The long answer would trace our roots back to New York agency Albert Frank and 1872.   The short one is that this chapter started in 2017 when Kit Altin our Chief Strategy Officer and I joined from Leo Burnett and MullenLowe respectively with a transformation mandate.  We are based in London and have offices in New York and Edinburgh.

What was the biggest challenge to the growth of your company?

Our aim is to become one of the top 10 UK creative agencies.  The biggest barrier to that when we joined was the heritage as a Financial Services specialist that had created famous campaigns in that space like the Invesco Zebra and the Scottish Widow. So, attracting clients, and being known for world-class work, beyond FS was our biggest challenge. 

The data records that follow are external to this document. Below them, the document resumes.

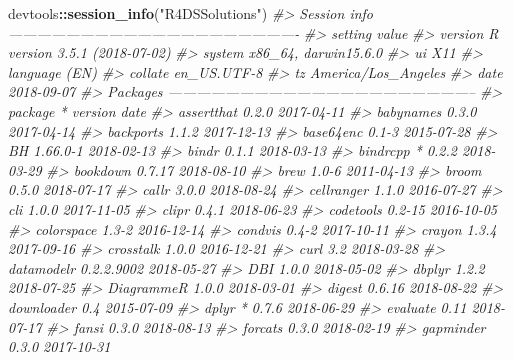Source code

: \documentclass[]{book}
\newenvironment{Shaded}{\begin{snugshade}}{\end{snugshade}}
\newcommand{\CommentTok}[1]{\textcolor[rgb]{0.56,0.35,0.01}{\textit{#1}}}
\newcommand{\KeywordTok}[1]{\textcolor[rgb]{0.13,0.29,0.53}{\textbf{#1}}}
\newcommand{\NormalTok}[1]{#1}
\newcommand{\OperatorTok}[1]{\textcolor[rgb]{0.81,0.36,0.00}{\textbf{#1}}}
\newcommand{\StringTok}[1]{\textcolor[rgb]{0.31,0.60,0.02}{#1}}
\theoremstyle{plain}
\theoremstyle{remark}
\begin{document}
\begin{Shaded}
\begin{Highlighting}[]
\NormalTok{devtools}\OperatorTok{::}\KeywordTok{session_info}\NormalTok{(}\StringTok{"R4DSSolutions"}\NormalTok{)}
\CommentTok{#> Session info -------------------------------------------------------------}
\CommentTok{#>  setting  value                       }
\CommentTok{#>  version  R version 3.5.1 (2018-07-02)}
\CommentTok{#>  system   x86_64, darwin15.6.0        }
\CommentTok{#>  ui       X11                         }
\CommentTok{#>  language (EN)                        }
\CommentTok{#>  collate  en_US.UTF-8                 }
\CommentTok{#>  tz       America/Los_Angeles         }
\CommentTok{#>  date     2018-09-07}
\CommentTok{#> Packages -----------------------------------------------------------------}
\CommentTok{#>  package        * version    date      }
\CommentTok{#>  assertthat       0.2.0      2017-04-11}
\CommentTok{#>  babynames        0.3.0      2017-04-14}
\CommentTok{#>  backports        1.1.2      2017-12-13}
\CommentTok{#>  base64enc        0.1-3      2015-07-28}
\CommentTok{#>  BH               1.66.0-1   2018-02-13}
\CommentTok{#>  bindr            0.1.1      2018-03-13}
\CommentTok{#>  bindrcpp       * 0.2.2      2018-03-29}
\CommentTok{#>  bookdown         0.7.17     2018-08-10}
\CommentTok{#>  brew             1.0-6      2011-04-13}
\CommentTok{#>  broom            0.5.0      2018-07-17}
\CommentTok{#>  callr            3.0.0      2018-08-24}
\CommentTok{#>  cellranger       1.1.0      2016-07-27}
\CommentTok{#>  cli              1.0.0      2017-11-05}
\CommentTok{#>  clipr            0.4.1      2018-06-23}
\CommentTok{#>  codetools        0.2-15     2016-10-05}
\CommentTok{#>  colorspace       1.3-2      2016-12-14}
\CommentTok{#>  condvis          0.4-2      2017-10-11}
\CommentTok{#>  crayon           1.3.4      2017-09-16}
\CommentTok{#>  crosstalk        1.0.0      2016-12-21}
\CommentTok{#>  curl             3.2        2018-03-28}
\CommentTok{#>  datamodelr       0.2.2.9002 2018-05-27}
\CommentTok{#>  DBI              1.0.0      2018-05-02}
\CommentTok{#>  dbplyr           1.2.2      2018-07-25}
\CommentTok{#>  DiagrammeR       1.0.0      2018-03-01}
\CommentTok{#>  digest           0.6.16     2018-08-22}
\CommentTok{#>  downloader       0.4        2015-07-09}
\CommentTok{#>  dplyr          * 0.7.6      2018-06-29}
\CommentTok{#>  evaluate         0.11       2018-07-17}
\CommentTok{#>  fansi            0.3.0      2018-08-13}
\CommentTok{#>  forcats          0.3.0      2018-02-19}
\CommentTok{#>  gapminder        0.3.0      2017-10-31}

\end{Highlighting}
\end{Shaded}
\end{document}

Which was the first huge success that you can remember?

‘Nobody is normal’ the idea we had for Childline has been a game-changer.  It was one of last year’s most awarded campaigns winning us our first Gold Cannes Lions, our first D&AD Yellow Pencil, positioning us as the top performing UK small agency both at D&AD and Cannes 2021 in so doing. 

We also picked up our our first APG Creative Strategy Gold amongst a slew of other awards. It has attracted new business, given us a kick of self-belief and our work across the board has leapt on, with our best other examples - ‘Sex never gets old for Replens, ‘Bum’s the word’ for Anuso and ‘Locked down and out’ for the LGBT Foundation - also taking on cultural taboos and winning awards globally. 

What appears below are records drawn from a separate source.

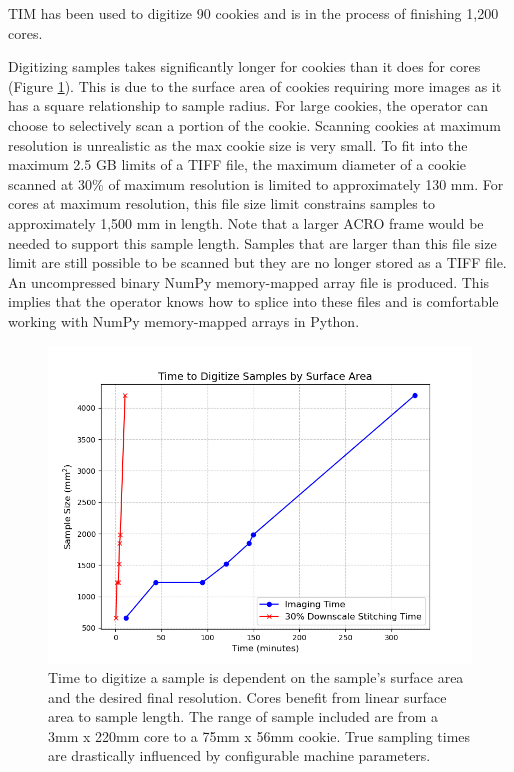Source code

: \documentclass[a4paper,12pt]{article}
\begin{document}
TIM has been used to digitize 90 cookies and is in the process of finishing 1,200 cores. %

Digitizing samples takes significantly longer for cookies than it does for cores (Figure \ref{fig:digitization_time}). This is due to the surface area of cookies requiring more images as it has a square relationship to sample radius.
For large cookies, the operator can choose to selectively scan a portion of the cookie. Scanning cookies at maximum resolution is unrealistic as the max cookie size is very small. 
To fit into the maximum 2.5 GB limits of a TIFF file, the maximum diameter of a cookie scanned at 30\% of maximum resolution is limited to approximately 130 mm. For cores at maximum resolution, this file size limit 
constrains samples to approximately 1,500 mm in length. Note that a larger ACRO frame would be needed to support this sample length. Samples that are larger than this file size limit are still possible to be scanned but they are no longer stored as a TIFF file. 
An uncompressed binary NumPy memory-mapped array file is produced. This implies that the operator knows how to splice into these files and is comfortable working with NumPy memory-mapped arrays in Python.

\begin{figure}
    \centering
    \includegraphics[height=0.5\linewidth]{../../code/plots/time_and_area.png}
    \caption{Time to digitize a sample is dependent on the sample's surface area and the desired final resolution.
    Cores benefit from linear surface area to sample length. The range of sample included are from a 3mm x 220mm core to a 75mm x 56mm cookie. True sampling times are drastically influenced by configurable machine parameters.} %
    \label{fig:digitization_time}
\end{figure}
\end{document}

What’s the biggest opportunity for you and your company in the next year?

Translating the momentum we have gained in 2021 into larger scale opportunities.  We are part of the most fantastic group of partner agencies through MSQ and are seeing more and more clients looking for interesting combinations of specialisms - creative & media or creative & customer experience for example. 

Leading the creative charge in one of these joined-up teams that enable us to take our big creative thinking and translate it across the customer journey, integrating data and increasingly advanced production technology is something we do that other agencies of our size generally can’t.

Can you explain your team’s creative process?

The best creative processes are messy.  Creating great work is not easy and the process unlinear. We are hot on clearly defining the problem we are solving at the outset – a sharply defined problem is a much better startpoint than fuzziness. And, we then have process around hunting for insights in all available data to give the creative teams as many interesting, provocative start-points as possible. 

It is an ongoing dialogue though, Lucas Peon our Chief Creative Officer, and his team are involved from the get go.  We try to give the teams as much time as possible to make the big creative leaps. Quality takes time, which is an inconvenient truth in a world where everyone wants everything yesterday. 

How does your team remain inspired and motivated?

We have a clear long-term ambition and goals to shoot for each year, these guide us and motivate us.  We are hellbent on replicating the success of ‘Nobody is Normal’ with another campaign of that stature and impact. 

I certainly take great inspiration from working with Kit and Lucas and the rest of the Gate crew, all of whom are restless to push things on and up and we have great access collectively to best in class specialists across MSQ.  It’s a strong learning environment.

How has COVID-19 affected your company?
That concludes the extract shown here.